# [Provided data]

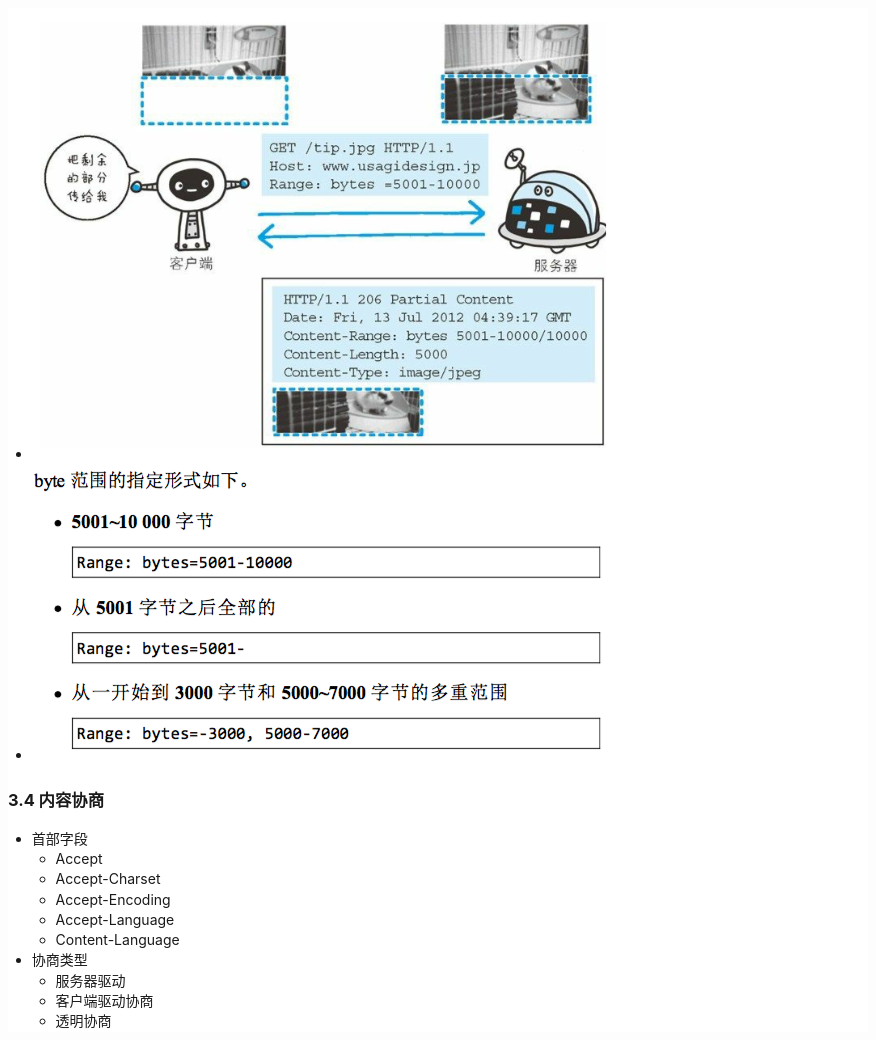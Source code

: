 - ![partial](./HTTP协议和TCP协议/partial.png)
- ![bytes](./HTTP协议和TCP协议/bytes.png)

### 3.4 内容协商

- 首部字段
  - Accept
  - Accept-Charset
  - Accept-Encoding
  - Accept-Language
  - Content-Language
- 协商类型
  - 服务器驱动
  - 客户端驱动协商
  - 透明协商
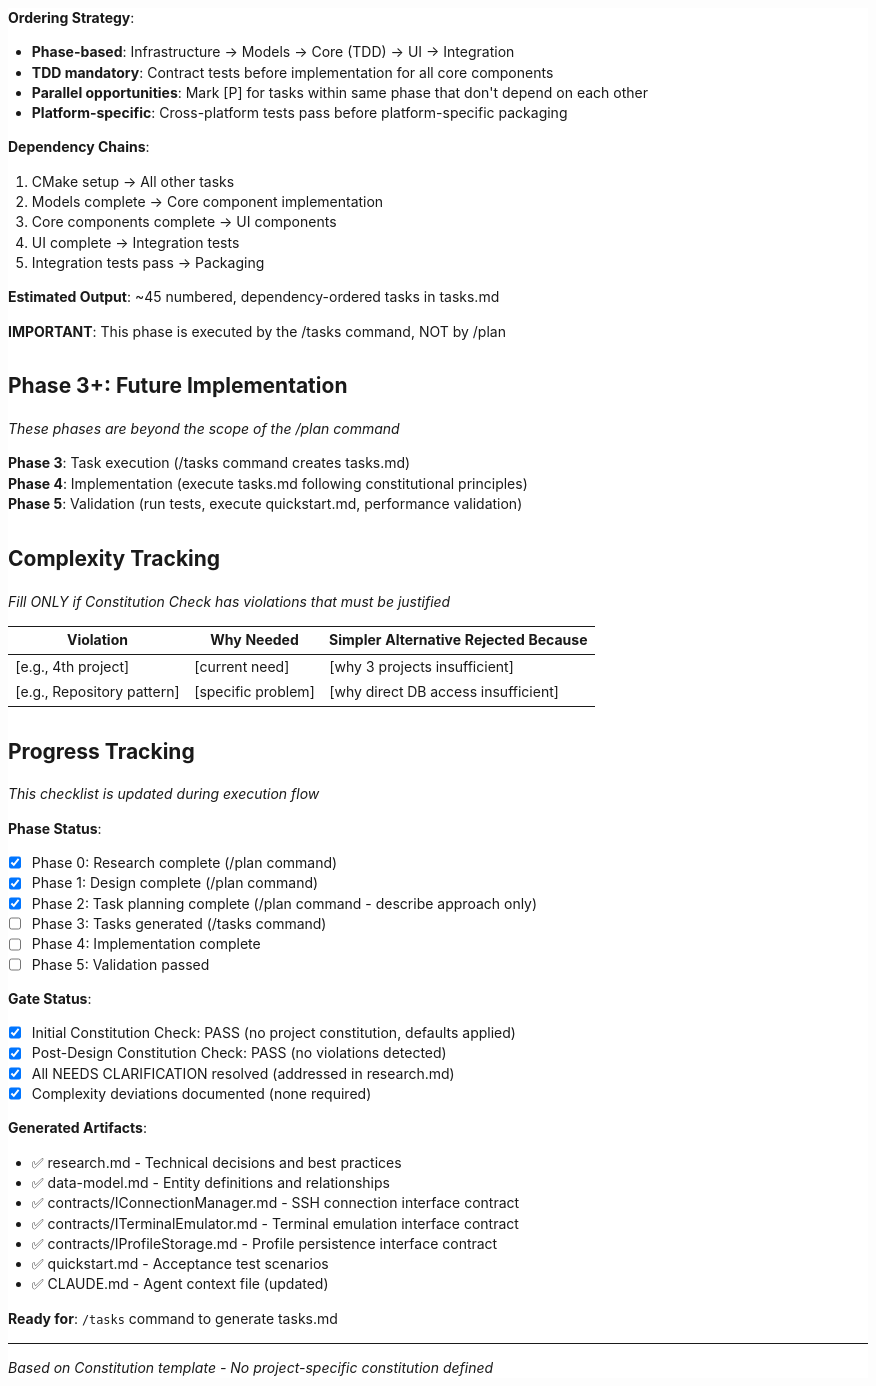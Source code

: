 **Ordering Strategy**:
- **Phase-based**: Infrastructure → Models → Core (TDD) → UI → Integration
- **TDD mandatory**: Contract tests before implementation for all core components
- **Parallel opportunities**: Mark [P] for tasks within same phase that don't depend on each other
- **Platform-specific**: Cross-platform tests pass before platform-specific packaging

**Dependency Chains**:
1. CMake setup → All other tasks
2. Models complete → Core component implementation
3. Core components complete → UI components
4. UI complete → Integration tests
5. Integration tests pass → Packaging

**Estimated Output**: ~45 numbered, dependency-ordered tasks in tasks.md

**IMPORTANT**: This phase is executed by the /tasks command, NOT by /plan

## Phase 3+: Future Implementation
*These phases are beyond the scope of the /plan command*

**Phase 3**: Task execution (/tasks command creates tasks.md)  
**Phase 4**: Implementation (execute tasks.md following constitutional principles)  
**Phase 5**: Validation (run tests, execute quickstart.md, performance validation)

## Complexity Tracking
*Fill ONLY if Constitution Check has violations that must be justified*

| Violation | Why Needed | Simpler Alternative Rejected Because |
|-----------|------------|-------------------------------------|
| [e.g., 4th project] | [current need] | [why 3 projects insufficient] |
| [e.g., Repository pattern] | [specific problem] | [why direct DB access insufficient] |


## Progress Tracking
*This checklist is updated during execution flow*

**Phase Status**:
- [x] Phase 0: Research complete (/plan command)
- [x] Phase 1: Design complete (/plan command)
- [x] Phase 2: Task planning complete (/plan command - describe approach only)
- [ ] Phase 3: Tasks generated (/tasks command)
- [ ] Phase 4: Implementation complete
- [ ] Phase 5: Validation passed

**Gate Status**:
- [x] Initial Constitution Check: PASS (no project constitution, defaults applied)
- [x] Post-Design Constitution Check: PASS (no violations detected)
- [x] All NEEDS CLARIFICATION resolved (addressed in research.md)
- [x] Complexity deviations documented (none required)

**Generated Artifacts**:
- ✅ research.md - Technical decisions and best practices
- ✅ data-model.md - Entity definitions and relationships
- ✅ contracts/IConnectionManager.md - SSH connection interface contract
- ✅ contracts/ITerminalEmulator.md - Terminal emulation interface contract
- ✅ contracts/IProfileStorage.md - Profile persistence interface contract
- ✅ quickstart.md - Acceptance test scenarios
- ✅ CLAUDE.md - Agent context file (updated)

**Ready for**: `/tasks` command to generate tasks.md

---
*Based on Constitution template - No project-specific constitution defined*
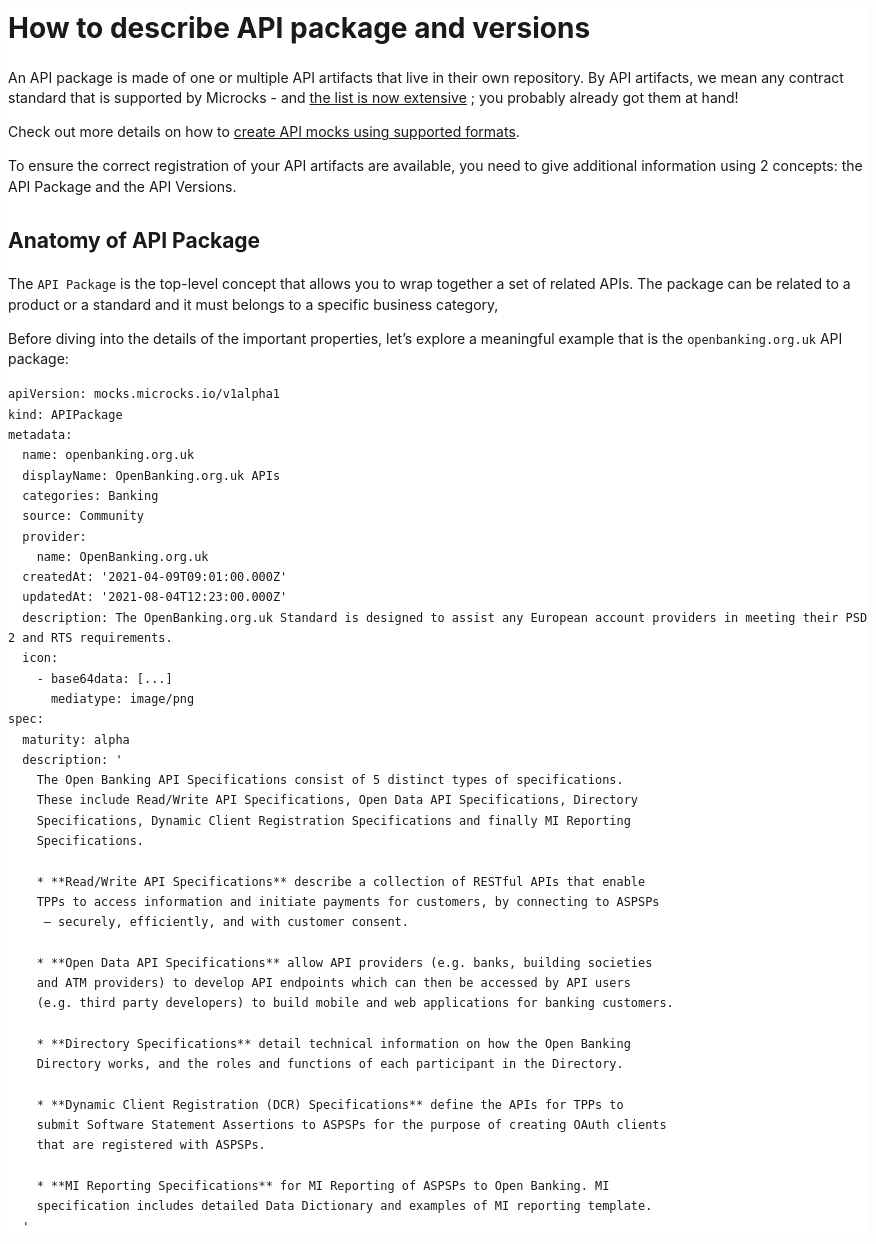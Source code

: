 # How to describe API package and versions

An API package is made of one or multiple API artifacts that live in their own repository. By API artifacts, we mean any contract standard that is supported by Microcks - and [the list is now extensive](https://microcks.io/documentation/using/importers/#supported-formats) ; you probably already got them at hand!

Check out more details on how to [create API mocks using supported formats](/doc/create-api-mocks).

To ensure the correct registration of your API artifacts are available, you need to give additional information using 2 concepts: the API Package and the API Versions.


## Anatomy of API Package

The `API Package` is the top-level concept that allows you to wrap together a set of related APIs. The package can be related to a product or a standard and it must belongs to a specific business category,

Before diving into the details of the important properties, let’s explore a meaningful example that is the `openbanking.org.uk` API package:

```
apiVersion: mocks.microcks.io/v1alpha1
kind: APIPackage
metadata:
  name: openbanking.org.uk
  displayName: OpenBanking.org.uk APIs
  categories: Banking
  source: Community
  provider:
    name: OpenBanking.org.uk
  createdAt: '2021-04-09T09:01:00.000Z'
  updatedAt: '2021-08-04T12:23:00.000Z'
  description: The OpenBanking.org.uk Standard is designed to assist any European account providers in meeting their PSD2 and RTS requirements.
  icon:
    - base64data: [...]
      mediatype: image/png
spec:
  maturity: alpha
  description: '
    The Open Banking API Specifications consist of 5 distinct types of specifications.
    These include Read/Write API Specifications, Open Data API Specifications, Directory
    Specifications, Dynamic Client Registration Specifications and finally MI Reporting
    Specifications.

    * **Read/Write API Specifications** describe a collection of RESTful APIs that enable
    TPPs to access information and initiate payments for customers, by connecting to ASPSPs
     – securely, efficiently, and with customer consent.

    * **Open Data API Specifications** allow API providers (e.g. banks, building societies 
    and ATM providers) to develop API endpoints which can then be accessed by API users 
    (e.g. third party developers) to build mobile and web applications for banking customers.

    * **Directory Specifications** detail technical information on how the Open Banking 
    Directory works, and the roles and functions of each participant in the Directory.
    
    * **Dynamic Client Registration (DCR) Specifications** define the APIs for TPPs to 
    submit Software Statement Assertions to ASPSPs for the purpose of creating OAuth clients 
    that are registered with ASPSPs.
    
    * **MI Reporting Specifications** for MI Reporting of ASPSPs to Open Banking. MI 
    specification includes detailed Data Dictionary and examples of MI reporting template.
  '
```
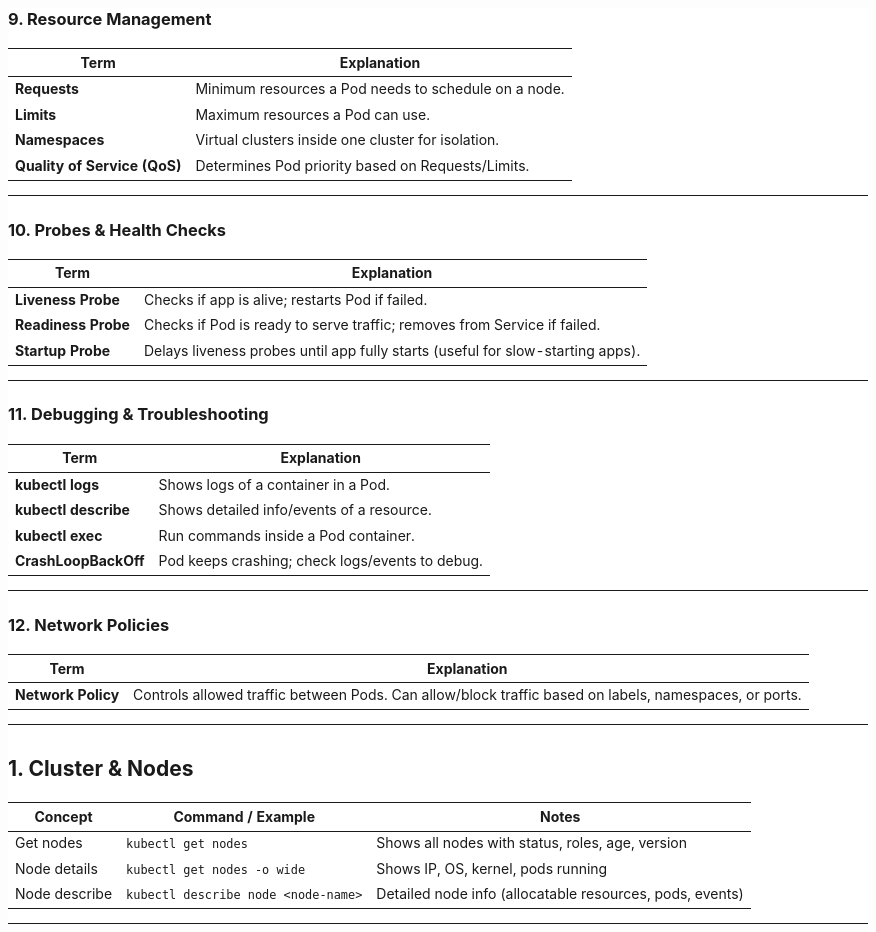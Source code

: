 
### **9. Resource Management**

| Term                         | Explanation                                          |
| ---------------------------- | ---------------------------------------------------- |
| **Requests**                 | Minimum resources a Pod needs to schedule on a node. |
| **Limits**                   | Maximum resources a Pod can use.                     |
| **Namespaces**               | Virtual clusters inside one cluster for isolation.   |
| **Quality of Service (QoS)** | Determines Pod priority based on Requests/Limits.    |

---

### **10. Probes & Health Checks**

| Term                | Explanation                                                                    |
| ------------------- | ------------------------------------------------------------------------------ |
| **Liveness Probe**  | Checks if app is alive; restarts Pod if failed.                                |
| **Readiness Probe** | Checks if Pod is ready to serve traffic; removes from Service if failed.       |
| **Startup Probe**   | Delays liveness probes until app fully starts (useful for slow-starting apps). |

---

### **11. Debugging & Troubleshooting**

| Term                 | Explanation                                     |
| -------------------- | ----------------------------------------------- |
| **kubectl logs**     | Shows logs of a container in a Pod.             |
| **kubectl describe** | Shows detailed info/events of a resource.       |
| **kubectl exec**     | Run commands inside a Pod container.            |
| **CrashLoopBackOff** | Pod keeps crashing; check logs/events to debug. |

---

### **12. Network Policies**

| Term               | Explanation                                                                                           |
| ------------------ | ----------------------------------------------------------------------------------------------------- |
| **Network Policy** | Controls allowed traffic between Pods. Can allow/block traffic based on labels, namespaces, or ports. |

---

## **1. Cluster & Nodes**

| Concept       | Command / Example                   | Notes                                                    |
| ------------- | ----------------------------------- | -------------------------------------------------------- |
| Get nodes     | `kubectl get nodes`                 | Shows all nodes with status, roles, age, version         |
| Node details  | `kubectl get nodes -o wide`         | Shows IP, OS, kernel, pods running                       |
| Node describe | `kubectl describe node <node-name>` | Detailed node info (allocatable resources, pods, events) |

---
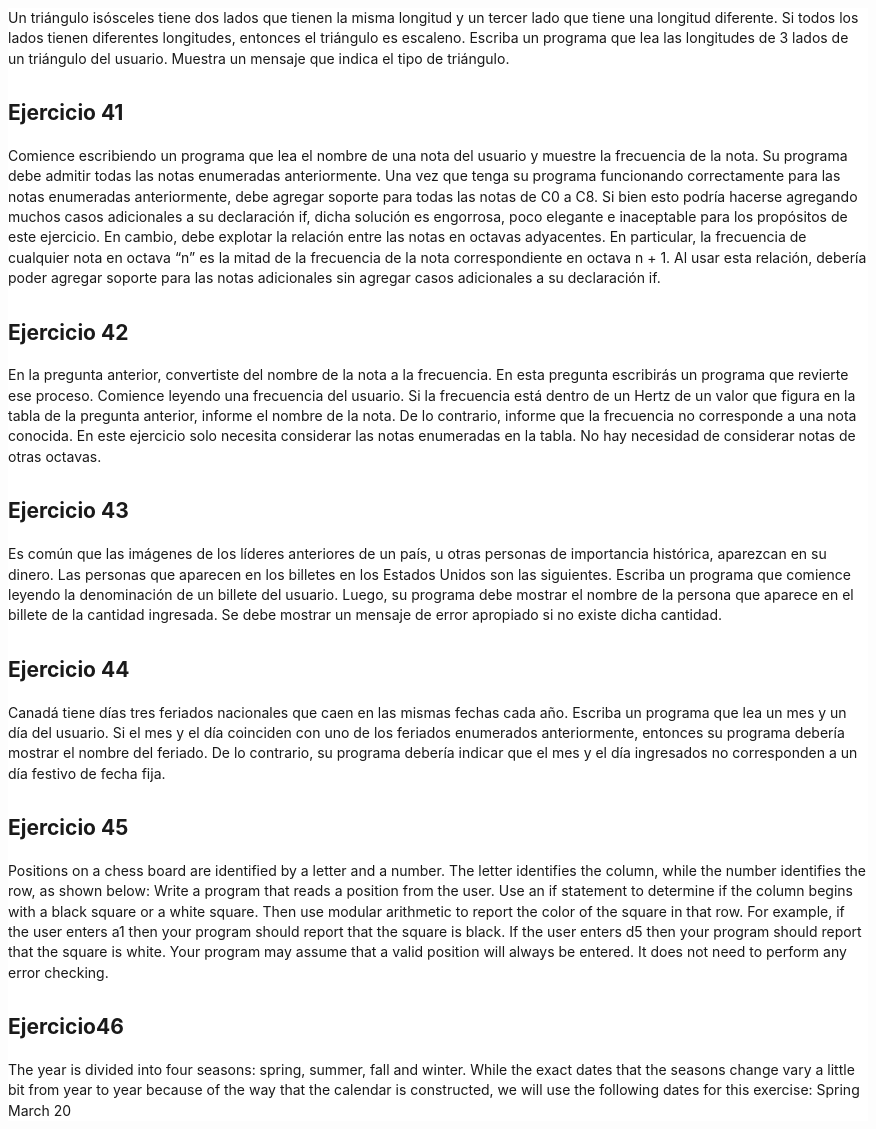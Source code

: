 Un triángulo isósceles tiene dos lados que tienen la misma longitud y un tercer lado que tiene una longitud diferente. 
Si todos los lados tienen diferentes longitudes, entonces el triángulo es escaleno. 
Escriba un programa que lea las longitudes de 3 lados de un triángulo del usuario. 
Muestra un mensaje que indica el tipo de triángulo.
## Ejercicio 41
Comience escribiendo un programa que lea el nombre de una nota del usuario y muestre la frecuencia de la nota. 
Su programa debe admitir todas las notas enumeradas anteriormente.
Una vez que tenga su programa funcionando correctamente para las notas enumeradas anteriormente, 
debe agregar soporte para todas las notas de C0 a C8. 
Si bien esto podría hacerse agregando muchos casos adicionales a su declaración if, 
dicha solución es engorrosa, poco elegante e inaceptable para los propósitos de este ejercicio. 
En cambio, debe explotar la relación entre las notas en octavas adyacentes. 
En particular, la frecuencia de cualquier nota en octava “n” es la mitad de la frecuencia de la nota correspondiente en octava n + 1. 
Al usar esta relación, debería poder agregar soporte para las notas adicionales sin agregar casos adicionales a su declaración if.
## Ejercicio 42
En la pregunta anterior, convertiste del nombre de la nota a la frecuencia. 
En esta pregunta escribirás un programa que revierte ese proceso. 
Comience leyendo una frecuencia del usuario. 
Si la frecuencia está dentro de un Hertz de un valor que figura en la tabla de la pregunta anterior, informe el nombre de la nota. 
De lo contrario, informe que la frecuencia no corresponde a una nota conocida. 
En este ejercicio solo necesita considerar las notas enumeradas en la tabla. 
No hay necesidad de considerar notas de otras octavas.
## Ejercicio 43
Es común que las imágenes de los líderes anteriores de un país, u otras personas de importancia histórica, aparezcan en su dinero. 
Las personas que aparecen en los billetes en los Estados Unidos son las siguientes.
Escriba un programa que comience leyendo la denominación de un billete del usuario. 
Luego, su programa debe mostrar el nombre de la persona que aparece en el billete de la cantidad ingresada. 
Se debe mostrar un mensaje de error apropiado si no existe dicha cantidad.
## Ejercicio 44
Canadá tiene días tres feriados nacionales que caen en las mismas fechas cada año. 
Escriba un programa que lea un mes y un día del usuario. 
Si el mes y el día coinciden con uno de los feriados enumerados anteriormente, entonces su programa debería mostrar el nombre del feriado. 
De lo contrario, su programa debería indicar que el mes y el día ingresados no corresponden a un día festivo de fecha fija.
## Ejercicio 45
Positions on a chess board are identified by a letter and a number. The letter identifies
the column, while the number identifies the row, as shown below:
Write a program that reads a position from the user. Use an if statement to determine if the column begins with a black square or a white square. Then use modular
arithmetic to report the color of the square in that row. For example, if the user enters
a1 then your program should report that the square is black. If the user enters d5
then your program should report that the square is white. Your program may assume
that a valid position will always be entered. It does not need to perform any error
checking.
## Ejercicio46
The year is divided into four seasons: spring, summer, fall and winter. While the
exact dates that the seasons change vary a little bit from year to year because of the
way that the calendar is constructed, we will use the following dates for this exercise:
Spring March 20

# [Task item]
Write down again, exactly as given, only the lines above that fall from the line with "Si el mes y" to the line with "## Ejercicio 45", inclusive.

# [Answer to this problem]
Si el mes y el día coinciden con uno de los feriados enumerados anteriormente, entonces su programa debería mostrar el nombre del feriado. 
De lo contrario, su programa debería indicar que el mes y el día ingresados no corresponden a un día festivo de fecha fija.
## Ejercicio 45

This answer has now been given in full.